[Records to process Boundary: Start]
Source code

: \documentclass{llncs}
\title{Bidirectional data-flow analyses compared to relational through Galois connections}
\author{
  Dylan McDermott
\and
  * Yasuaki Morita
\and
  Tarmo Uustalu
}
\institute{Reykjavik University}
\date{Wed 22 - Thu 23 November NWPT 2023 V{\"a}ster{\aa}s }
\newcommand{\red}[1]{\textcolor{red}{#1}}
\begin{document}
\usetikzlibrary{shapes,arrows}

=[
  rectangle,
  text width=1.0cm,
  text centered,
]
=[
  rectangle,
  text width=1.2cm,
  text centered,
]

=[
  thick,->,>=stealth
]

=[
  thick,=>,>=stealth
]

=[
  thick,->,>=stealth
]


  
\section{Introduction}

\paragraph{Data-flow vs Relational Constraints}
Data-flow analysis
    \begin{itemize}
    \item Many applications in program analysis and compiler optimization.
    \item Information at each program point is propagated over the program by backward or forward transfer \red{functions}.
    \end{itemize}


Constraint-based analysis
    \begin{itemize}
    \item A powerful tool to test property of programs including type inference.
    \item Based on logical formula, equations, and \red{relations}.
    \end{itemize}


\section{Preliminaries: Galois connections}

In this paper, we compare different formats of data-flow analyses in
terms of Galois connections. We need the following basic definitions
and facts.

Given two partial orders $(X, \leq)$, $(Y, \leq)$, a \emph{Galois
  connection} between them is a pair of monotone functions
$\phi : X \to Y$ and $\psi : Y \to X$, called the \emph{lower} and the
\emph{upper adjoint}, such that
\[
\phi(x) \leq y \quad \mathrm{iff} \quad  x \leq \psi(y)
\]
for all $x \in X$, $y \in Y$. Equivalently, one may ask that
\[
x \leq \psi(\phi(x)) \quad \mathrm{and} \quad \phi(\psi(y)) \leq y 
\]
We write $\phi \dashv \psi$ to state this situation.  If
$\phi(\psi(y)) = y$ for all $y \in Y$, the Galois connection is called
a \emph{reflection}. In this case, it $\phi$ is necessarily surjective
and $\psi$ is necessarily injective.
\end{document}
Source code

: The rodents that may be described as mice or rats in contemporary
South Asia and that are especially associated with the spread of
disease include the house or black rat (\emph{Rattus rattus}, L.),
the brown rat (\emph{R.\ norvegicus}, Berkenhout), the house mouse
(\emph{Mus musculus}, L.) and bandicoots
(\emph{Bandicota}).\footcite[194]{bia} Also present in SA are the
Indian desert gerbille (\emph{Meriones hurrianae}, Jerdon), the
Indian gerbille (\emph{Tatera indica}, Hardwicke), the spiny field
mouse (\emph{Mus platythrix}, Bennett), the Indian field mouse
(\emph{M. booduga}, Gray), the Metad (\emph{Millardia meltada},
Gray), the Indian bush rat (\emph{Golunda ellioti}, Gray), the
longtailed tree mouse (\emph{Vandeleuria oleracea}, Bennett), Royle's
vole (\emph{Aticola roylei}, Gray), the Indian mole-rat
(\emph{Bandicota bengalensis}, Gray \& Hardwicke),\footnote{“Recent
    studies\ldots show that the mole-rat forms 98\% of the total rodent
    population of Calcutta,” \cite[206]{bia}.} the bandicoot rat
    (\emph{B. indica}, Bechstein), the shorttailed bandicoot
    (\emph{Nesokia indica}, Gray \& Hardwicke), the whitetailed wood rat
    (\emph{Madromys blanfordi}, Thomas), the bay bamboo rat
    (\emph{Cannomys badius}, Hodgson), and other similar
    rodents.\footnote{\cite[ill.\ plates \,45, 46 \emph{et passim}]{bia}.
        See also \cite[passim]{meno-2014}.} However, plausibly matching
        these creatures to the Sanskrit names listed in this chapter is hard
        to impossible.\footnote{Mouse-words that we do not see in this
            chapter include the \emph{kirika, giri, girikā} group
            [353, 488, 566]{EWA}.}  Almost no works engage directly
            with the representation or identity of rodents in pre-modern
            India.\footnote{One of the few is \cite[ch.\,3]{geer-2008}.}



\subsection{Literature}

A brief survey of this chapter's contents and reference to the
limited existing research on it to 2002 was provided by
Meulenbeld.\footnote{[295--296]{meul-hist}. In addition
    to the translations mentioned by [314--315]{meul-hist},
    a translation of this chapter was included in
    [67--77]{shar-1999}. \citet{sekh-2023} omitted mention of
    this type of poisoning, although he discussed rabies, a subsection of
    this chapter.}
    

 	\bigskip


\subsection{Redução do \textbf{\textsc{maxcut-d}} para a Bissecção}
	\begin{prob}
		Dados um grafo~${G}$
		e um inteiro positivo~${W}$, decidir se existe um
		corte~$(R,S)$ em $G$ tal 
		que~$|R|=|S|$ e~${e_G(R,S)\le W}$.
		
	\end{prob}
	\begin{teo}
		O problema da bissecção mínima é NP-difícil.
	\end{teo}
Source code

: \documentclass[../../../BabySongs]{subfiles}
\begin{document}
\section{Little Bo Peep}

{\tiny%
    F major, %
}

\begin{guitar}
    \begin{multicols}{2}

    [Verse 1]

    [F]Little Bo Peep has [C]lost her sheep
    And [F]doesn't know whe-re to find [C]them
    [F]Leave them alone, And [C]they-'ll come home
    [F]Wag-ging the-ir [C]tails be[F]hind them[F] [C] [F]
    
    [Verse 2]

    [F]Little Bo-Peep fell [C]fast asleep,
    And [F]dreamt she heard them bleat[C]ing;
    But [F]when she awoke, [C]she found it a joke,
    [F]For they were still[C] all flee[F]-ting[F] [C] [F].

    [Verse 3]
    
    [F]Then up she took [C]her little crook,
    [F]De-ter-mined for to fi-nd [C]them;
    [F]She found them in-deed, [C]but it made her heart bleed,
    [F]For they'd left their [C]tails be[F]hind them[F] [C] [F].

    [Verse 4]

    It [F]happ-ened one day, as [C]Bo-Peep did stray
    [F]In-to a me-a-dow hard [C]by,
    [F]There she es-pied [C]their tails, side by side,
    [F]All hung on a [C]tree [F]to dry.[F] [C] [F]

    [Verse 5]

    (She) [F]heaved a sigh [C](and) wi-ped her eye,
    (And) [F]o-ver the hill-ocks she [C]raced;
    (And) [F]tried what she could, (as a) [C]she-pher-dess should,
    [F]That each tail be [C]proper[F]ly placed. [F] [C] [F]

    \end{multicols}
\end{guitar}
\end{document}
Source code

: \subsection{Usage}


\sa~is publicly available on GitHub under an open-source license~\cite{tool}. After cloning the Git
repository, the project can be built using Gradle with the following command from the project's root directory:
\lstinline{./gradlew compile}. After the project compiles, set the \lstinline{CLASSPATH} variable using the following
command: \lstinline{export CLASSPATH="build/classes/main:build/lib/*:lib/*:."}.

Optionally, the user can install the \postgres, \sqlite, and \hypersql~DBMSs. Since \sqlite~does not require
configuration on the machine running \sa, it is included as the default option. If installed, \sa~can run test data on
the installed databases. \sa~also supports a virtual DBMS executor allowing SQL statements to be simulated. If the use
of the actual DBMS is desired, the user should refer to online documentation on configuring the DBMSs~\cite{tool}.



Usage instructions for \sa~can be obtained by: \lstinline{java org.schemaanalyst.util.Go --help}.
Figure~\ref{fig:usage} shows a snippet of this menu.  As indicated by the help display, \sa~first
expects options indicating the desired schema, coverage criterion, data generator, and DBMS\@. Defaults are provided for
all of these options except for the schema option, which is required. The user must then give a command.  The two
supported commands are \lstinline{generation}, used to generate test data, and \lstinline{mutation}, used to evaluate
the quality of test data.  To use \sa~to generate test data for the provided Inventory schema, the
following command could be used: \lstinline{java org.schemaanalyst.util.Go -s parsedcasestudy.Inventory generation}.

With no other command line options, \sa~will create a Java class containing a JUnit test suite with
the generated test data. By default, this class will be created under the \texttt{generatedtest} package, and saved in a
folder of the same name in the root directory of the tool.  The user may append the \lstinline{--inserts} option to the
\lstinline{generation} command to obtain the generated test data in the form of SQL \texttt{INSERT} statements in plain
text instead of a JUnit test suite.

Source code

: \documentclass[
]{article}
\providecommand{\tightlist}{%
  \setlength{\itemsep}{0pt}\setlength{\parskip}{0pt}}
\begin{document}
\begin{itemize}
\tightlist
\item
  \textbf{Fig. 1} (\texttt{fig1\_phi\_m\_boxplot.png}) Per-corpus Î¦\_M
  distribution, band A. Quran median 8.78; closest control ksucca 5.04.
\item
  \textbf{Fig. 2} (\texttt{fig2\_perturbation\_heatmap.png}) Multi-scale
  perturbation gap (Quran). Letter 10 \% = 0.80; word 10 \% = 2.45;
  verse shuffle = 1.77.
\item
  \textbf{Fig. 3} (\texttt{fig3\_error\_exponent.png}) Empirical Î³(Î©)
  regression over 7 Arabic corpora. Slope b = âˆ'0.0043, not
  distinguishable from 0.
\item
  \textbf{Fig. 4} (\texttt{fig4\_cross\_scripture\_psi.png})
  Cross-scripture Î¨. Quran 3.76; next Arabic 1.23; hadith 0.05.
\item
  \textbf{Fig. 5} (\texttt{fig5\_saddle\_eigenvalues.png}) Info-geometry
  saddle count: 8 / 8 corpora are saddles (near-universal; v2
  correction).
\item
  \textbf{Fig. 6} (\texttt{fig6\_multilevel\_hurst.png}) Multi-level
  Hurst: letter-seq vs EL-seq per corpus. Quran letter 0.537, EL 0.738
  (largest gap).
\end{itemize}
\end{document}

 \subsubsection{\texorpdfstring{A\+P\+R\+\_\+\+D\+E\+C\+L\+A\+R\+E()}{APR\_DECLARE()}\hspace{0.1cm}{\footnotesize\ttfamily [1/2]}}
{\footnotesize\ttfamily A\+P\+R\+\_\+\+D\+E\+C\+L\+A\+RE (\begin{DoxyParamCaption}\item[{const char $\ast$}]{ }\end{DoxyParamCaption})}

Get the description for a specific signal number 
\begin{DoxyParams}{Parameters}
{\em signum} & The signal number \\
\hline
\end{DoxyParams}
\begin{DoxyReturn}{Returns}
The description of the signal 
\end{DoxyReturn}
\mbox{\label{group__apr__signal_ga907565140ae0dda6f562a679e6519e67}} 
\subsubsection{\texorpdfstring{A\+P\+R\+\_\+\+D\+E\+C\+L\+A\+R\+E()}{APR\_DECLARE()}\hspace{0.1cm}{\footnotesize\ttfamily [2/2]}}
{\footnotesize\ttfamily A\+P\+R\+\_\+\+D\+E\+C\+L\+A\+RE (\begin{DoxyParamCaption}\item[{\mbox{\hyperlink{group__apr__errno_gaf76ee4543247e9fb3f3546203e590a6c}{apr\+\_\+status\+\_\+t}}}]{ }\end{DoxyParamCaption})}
[Records to process Boundary: End]
**What is needed**. What are the lines above, starting at the one with "and other similar" and ending at the one with "[F]Leave them alone, And"? Give them again exactly, and only them.

**The completed task**.
    (\emph{Cannomys badius}, Hodgson), and other similar
    rodents.\footnote{\cite[ill.\ plates \,45, 46 \emph{et passim}]{bia}.
        See also \cite[passim]{meno-2014}.} However, plausibly matching
        these creatures to the Sanskrit names listed in this chapter is hard
        to impossible.\footnote{Mouse-words that we do not see in this
            chapter include the \emph{kirika, giri, girikā} group
            [353, 488, 566]{EWA}.}  Almost no works engage directly
            with the representation or identity of rodents in pre-modern
            India.\footnote{One of the few is \cite[ch.\,3]{geer-2008}.}



\subsection{Literature}

A brief survey of this chapter's contents and reference to the
limited existing research on it to 2002 was provided by
Meulenbeld.\footnote{[295--296]{meul-hist}. In addition
    to the translations mentioned by [314--315]{meul-hist},
    a translation of this chapter was included in
    [67--77]{shar-1999}. \citet{sekh-2023} omitted mention of
    this type of poisoning, although he discussed rabies, a subsection of
    this chapter.}
    

 	\bigskip


\subsection{Redução do \textbf{\textsc{maxcut-d}} para a Bissecção}
	\begin{prob}
		Dados um grafo~${G}$
		e um inteiro positivo~${W}$, decidir se existe um
		corte~$(R,S)$ em $G$ tal 
		que~$|R|=|S|$ e~${e_G(R,S)\le W}$.
		
	\end{prob}
	\begin{teo}
		O problema da bissecção mínima é NP-difícil.
	\end{teo}
Source code

: \documentclass[../../../BabySongs]{subfiles}
\begin{document}
\section{Little Bo Peep}

{\tiny%
    F major, %
}

\begin{guitar}
    \begin{multicols}{2}

    [Verse 1]

    [F]Little Bo Peep has [C]lost her sheep
    And [F]doesn't know whe-re to find [C]them
    [F]Leave them alone, And [C]they-'ll come home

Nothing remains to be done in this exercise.